=== Dataset ===
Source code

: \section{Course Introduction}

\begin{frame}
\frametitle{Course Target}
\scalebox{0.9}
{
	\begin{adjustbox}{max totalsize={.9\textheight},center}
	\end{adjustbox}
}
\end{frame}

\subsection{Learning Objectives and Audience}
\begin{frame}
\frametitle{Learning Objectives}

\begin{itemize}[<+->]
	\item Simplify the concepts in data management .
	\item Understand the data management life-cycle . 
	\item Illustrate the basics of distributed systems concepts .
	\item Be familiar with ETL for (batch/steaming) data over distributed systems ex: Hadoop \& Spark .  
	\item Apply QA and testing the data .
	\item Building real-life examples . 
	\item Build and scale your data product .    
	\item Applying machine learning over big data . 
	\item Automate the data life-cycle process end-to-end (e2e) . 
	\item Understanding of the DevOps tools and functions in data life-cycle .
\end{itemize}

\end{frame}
===
Each line of the data should be transcribed exactly.

--- Response area ---
Source code

: \section{Course Introduction}

\begin{frame}
\frametitle{Course Target}
\scalebox{0.9}
{
	\begin{adjustbox}{max totalsize={.9\textheight},center}
	\end{adjustbox}
}
\end{frame}

\subsection{Learning Objectives and Audience}
\begin{frame}
\frametitle{Learning Objectives}

\begin{itemize}[<+->]
	\item Simplify the concepts in data management .
	\item Understand the data management life-cycle . 
	\item Illustrate the basics of distributed systems concepts .
	\item Be familiar with ETL for (batch/steaming) data over distributed systems ex: Hadoop \& Spark .  
	\item Apply QA and testing the data .
	\item Building real-life examples . 
	\item Build and scale your data product .    
	\item Applying machine learning over big data . 
	\item Automate the data life-cycle process end-to-end (e2e) . 
	\item Understanding of the DevOps tools and functions in data life-cycle .
\end{itemize}

\end{frame}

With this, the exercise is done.